Last night at a well attended meeting, three Network Rail representatives (covering commercial development and project management) talked to Councillors and Council officers about their plans for Cambridge Station.

The good news is that Network rail (or rather the government via network rail) is investing £17m in a new Island platform for Cambridge station - the main motivation being to support 12 carriage trains to help relieve overcrowding on the routes to London.

The main elements of the plan are to remove two of the underused lines at the station and to create a new island platform, approx 250m long and 9m wide in their place, with a track and platform on either side (to be called platforms 7 and 8). They are also planning a new footbridge to the island, from just north of the current station building (this seems to be the only place they can make it work). As well as supporting longer trains, the new platform will reduce problems with manoevering trains around the station, so could support more frequent services in future.

The plans could move forward quite quickly - Network Rail intend to seek planning permission next month - they don't usually need permission to develop on railway land, but do in this case as the station is a listed building. Construction would take 5-6 months next year - with small numbers of closures to the line hopefully coinciding with other engineering works. The new platform is planned to open on 12th December 2011, to coincide with the new winter timetable.

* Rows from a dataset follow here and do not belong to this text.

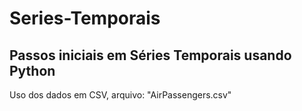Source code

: # Series-Temporais

## Passos iniciais em Séries Temporais usando Python

Uso dos dados em CSV, arquivo: "AirPassengers.csv"
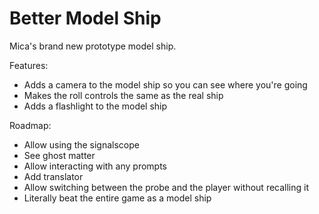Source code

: # Better Model Ship

Mica's brand new prototype model ship.

Features:
- Adds a camera to the model ship so you can see where you're going
- Makes the roll controls the same as the real ship
- Adds a flashlight to the model ship

Roadmap:
- Allow using the signalscope
- See ghost matter
- Allow interacting with any prompts
- Add translator
- Allow switching between the probe and the player without recalling it
- Literally beat the entire game as a model ship
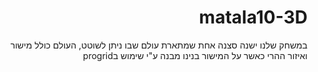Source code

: <div dir="rtl">

# matala10-3D

במשחק שלנו ישנה סצנה אחת שמתארת עולם שבו ניתן לשוטט, העולם כולל מישור ואיזור ההרי כאשר על המישור בנינו מבנה ע"י שימוש בprogrid


 </div>
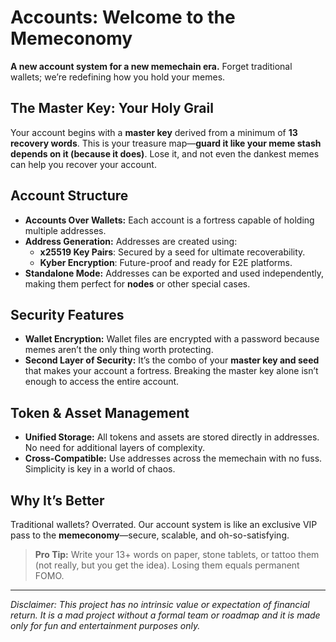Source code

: # Accounts: Welcome to the Memeconomy

**A new account system for a new memechain era.** Forget traditional wallets; we’re redefining how you hold your memes.

## The Master Key: Your Holy Grail

Your account begins with a **master key** derived from a minimum of **13 recovery words**. This is your treasure map—**guard it like your meme stash depends on it (because it does)**. Lose it, and not even the dankest memes can help you recover your account.

## Account Structure

- **Accounts Over Wallets:** Each account is a fortress capable of holding multiple addresses.
- **Address Generation:** Addresses are created using:
  - **x25519 Key Pairs**: Secured by a seed for ultimate recoverability.
  - **Kyber Encryption**: Future-proof and ready for E2E platforms.
- **Standalone Mode:** Addresses can be exported and used independently, making them perfect for **nodes** or other special cases.

## Security Features

- **Wallet Encryption:** Wallet files are encrypted with a password because memes aren’t the only thing worth protecting.
- **Second Layer of Security:** It’s the combo of your **master key and seed** that makes your account a fortress. Breaking the master key alone isn’t enough to access the entire account.

## Token & Asset Management

- **Unified Storage:** All tokens and assets are stored directly in addresses. No need for additional layers of complexity.
- **Cross-Compatible:** Use addresses across the memechain with no fuss. Simplicity is key in a world of chaos.

## Why It’s Better

Traditional wallets? Overrated. Our account system is like an exclusive VIP pass to the **memeconomy**—secure, scalable, and oh-so-satisfying. 

> **Pro Tip:** Write your 13+ words on paper, stone tablets, or tattoo them (not really, but you get the idea). Losing them equals permanent FOMO.

---

*Disclaimer: This project has no intrinsic value or expectation of financial return. It is a mad project without a formal team or roadmap and it is made only for fun and entertainment purposes only.*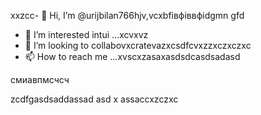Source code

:  xxzcc- 👋 Hi, I’m @urijbilan766hjv,vcxbfівфіввфіdgmn gfd
- 👀 I’m interested intui ...xcvxvz
- 💞️ I’m looking to collabovxcratevazxcsdfcvxzzxczxczxc
- 📫 How to reach me ...xvscxzasaxasdsdcasdsadasd
<!---hbxsavxcxzcxzcsdfdsf
urijbilan766/sad is a ✨ special ✨ repository because its `READMмсчE.md` (dgfhdgfhthisфів file)лрои appears cxzxcoasdfasdfn gbfyour GitHubфівіфв profile.xghjfhіфвіфвфівіфzasdzxc
You can click the Preview linисмиk to take a look at yyiuour changes.assdfdsfdsfdxcbvвфа
--->смиавпмсчсч
zcdfgasdsaddassad
asd
x
assaccxzczxc
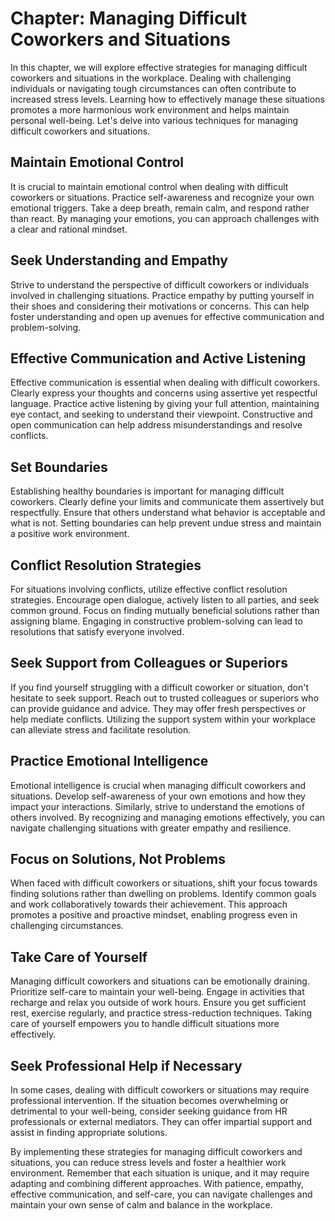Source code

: Chapter: Managing Difficult Coworkers and Situations
====================================================

In this chapter, we will explore effective strategies for managing difficult coworkers and situations in the workplace. Dealing with challenging individuals or navigating tough circumstances can often contribute to increased stress levels. Learning how to effectively manage these situations promotes a more harmonious work environment and helps maintain personal well-being. Let's delve into various techniques for managing difficult coworkers and situations.

Maintain Emotional Control
--------------------------

It is crucial to maintain emotional control when dealing with difficult coworkers or situations. Practice self-awareness and recognize your own emotional triggers. Take a deep breath, remain calm, and respond rather than react. By managing your emotions, you can approach challenges with a clear and rational mindset.

Seek Understanding and Empathy
------------------------------

Strive to understand the perspective of difficult coworkers or individuals involved in challenging situations. Practice empathy by putting yourself in their shoes and considering their motivations or concerns. This can help foster understanding and open up avenues for effective communication and problem-solving.

Effective Communication and Active Listening
--------------------------------------------

Effective communication is essential when dealing with difficult coworkers. Clearly express your thoughts and concerns using assertive yet respectful language. Practice active listening by giving your full attention, maintaining eye contact, and seeking to understand their viewpoint. Constructive and open communication can help address misunderstandings and resolve conflicts.

Set Boundaries
--------------

Establishing healthy boundaries is important for managing difficult coworkers. Clearly define your limits and communicate them assertively but respectfully. Ensure that others understand what behavior is acceptable and what is not. Setting boundaries can help prevent undue stress and maintain a positive work environment.

Conflict Resolution Strategies
------------------------------

For situations involving conflicts, utilize effective conflict resolution strategies. Encourage open dialogue, actively listen to all parties, and seek common ground. Focus on finding mutually beneficial solutions rather than assigning blame. Engaging in constructive problem-solving can lead to resolutions that satisfy everyone involved.

Seek Support from Colleagues or Superiors
-----------------------------------------

If you find yourself struggling with a difficult coworker or situation, don't hesitate to seek support. Reach out to trusted colleagues or superiors who can provide guidance and advice. They may offer fresh perspectives or help mediate conflicts. Utilizing the support system within your workplace can alleviate stress and facilitate resolution.

Practice Emotional Intelligence
-------------------------------

Emotional intelligence is crucial when managing difficult coworkers and situations. Develop self-awareness of your own emotions and how they impact your interactions. Similarly, strive to understand the emotions of others involved. By recognizing and managing emotions effectively, you can navigate challenging situations with greater empathy and resilience.

Focus on Solutions, Not Problems
--------------------------------

When faced with difficult coworkers or situations, shift your focus towards finding solutions rather than dwelling on problems. Identify common goals and work collaboratively towards their achievement. This approach promotes a positive and proactive mindset, enabling progress even in challenging circumstances.

Take Care of Yourself
---------------------

Managing difficult coworkers and situations can be emotionally draining. Prioritize self-care to maintain your well-being. Engage in activities that recharge and relax you outside of work hours. Ensure you get sufficient rest, exercise regularly, and practice stress-reduction techniques. Taking care of yourself empowers you to handle difficult situations more effectively.

Seek Professional Help if Necessary
-----------------------------------

In some cases, dealing with difficult coworkers or situations may require professional intervention. If the situation becomes overwhelming or detrimental to your well-being, consider seeking guidance from HR professionals or external mediators. They can offer impartial support and assist in finding appropriate solutions.

By implementing these strategies for managing difficult coworkers and situations, you can reduce stress levels and foster a healthier work environment. Remember that each situation is unique, and it may require adapting and combining different approaches. With patience, empathy, effective communication, and self-care, you can navigate challenges and maintain your own sense of calm and balance in the workplace.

Less good news is that Network Rail really don't seem to understand just how many cycles use Cambridge station. We are in a unique situation nationally in terms of the high levels of cycle usage in the city, and failure to support journeys involving cycling and rail adequately (through lack of cycle parking and lack of support for bikes on trains) is holding back further takeup of cycling. If Network Rail doesn't get this right and lots of people go back to using their cars to get to the station, all commuters would suffer from increased congestion and longer journey times around the city.

Network Rail admitted they were using standard models for passenger movements through the station (to identify where the 'pinch points' like the booking office will be as passenger numbers increase), without taking specific account of the high levels of bike movements at Cambridge station. Their proposed footbridge is also a standard modular design that would require bikes to be carried up steps or put into small lifts. Along with other Councillors, I made the point that the new footbridge would need to be designed specifically to cope with high volumes of bikes and make it easy for people to cross the line with their bike. They have promised to let us have more details about their modelling of passenger movements for use of the new platform, and will have been left in no doubt that they need to rethink the footbridge. Councillors also urged Network Rail to work on this issue with Cambridge Cycling Campaign. It would be interesting to know how stations in places like Holland are setup to support cyclists...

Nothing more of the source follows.